= TASK INPUT =
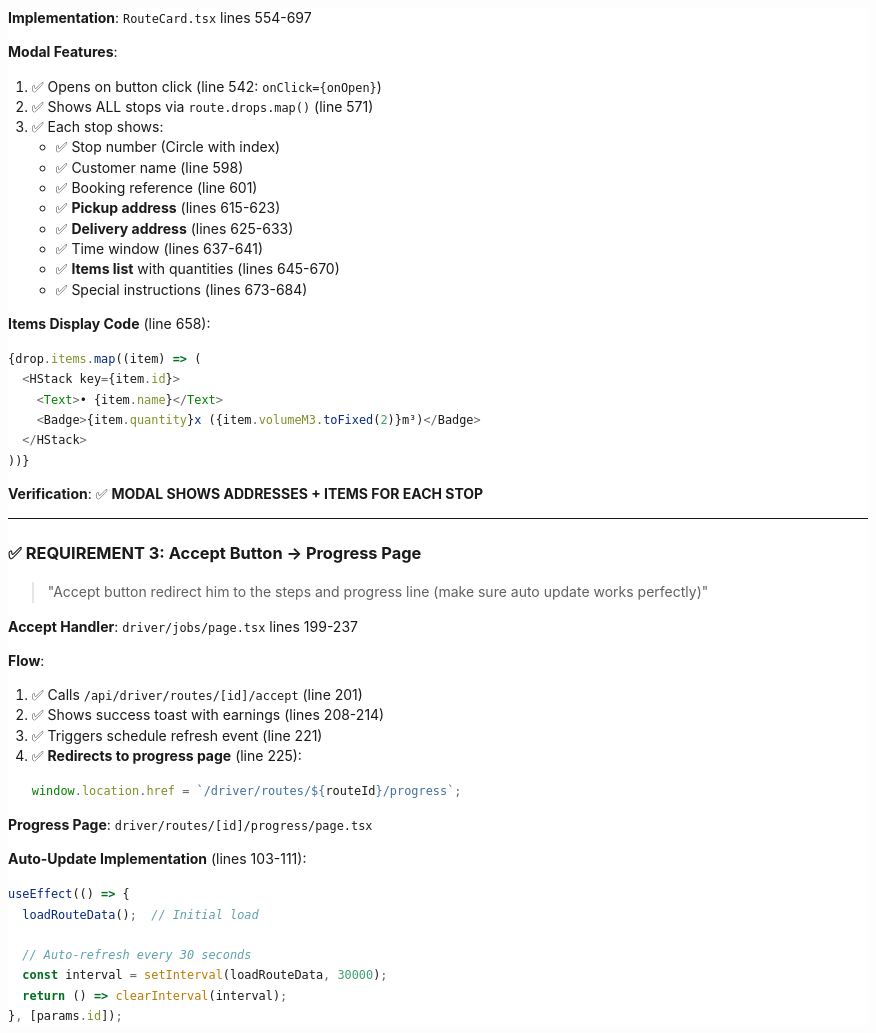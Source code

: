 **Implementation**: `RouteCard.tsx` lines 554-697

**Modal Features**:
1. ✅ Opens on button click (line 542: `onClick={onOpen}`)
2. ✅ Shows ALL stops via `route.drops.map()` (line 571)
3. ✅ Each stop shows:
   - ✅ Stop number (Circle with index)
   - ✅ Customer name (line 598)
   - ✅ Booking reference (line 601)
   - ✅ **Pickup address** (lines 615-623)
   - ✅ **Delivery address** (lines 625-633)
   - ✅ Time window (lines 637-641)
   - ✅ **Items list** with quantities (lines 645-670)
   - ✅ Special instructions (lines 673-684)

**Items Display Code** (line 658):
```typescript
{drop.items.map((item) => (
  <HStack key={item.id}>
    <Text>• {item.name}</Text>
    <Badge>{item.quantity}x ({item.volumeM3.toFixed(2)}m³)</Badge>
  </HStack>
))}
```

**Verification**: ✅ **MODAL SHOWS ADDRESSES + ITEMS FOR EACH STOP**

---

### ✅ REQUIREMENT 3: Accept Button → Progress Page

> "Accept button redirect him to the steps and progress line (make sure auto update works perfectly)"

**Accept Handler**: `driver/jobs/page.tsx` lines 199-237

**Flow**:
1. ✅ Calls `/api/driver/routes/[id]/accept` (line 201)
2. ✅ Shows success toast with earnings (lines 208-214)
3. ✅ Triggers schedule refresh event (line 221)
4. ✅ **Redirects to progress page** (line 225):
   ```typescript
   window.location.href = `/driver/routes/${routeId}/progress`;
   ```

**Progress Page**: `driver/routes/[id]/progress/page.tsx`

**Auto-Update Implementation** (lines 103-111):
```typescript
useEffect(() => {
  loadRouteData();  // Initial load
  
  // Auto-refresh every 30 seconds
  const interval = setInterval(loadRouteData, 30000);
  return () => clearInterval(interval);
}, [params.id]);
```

==

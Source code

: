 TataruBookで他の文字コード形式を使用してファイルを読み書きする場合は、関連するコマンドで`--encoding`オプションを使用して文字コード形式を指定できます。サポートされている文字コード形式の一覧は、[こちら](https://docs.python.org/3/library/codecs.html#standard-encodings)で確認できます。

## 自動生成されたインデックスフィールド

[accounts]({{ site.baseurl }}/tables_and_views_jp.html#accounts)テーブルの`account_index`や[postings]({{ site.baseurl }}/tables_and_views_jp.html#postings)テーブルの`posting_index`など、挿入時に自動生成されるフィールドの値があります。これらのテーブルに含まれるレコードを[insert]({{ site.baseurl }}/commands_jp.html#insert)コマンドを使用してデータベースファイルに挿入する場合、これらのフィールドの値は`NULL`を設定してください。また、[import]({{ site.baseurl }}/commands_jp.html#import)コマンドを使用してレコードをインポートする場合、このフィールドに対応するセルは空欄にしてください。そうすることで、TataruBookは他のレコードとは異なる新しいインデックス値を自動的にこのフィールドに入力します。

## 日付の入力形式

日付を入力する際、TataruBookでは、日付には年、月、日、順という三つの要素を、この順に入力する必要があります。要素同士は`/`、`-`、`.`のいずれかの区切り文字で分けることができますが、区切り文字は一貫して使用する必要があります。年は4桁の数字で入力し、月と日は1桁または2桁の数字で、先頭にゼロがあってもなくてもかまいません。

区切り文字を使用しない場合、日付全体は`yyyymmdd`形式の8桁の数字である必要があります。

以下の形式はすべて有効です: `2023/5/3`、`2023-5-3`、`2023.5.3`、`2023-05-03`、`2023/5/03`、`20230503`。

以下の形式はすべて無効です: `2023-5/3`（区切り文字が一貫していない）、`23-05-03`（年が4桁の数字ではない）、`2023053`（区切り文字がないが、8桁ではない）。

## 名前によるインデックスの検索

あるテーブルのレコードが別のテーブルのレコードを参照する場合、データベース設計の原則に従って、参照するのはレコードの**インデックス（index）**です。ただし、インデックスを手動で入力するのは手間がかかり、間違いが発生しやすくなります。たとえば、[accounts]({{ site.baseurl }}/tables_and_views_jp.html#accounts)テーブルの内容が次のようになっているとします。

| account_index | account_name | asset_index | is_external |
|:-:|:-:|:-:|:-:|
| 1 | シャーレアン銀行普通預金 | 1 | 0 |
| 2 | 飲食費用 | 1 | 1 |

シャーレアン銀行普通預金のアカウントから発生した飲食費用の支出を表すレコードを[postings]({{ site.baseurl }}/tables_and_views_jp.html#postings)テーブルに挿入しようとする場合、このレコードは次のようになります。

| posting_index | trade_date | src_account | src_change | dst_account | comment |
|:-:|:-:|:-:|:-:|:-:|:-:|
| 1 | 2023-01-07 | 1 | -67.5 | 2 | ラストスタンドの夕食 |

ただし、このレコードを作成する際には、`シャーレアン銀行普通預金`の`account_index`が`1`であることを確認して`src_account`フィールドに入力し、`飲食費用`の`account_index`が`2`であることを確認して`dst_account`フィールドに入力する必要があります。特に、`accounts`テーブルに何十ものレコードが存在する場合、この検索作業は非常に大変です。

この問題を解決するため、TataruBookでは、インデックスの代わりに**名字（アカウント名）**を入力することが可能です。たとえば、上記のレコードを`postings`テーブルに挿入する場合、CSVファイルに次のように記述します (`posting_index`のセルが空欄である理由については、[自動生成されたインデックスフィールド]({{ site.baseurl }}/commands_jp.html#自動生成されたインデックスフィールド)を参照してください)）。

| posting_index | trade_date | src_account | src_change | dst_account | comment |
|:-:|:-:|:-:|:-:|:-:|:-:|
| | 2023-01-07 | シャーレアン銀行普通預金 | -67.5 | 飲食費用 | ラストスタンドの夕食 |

...

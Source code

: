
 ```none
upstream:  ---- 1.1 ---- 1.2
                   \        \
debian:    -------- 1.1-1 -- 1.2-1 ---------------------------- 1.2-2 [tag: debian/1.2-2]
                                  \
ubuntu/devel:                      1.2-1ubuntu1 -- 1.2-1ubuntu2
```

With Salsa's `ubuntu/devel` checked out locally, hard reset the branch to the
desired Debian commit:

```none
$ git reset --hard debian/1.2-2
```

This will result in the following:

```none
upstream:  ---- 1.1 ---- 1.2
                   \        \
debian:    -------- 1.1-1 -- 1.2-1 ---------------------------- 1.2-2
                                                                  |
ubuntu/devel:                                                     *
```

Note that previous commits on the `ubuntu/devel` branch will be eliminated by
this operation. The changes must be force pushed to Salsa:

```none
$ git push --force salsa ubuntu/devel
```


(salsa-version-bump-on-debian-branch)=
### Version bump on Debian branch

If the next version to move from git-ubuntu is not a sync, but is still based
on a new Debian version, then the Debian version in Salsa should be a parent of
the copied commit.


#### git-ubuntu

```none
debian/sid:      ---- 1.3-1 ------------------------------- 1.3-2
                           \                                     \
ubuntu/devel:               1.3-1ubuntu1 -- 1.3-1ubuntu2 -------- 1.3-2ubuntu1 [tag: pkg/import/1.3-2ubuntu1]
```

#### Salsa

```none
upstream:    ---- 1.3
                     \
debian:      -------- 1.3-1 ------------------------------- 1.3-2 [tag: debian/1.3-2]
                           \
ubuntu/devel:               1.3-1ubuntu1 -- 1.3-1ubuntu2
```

= AIM OF THE TASK =
On how many lines of the data does the word "bump" appear? Reply with the number alone.

= SOLUTION =
2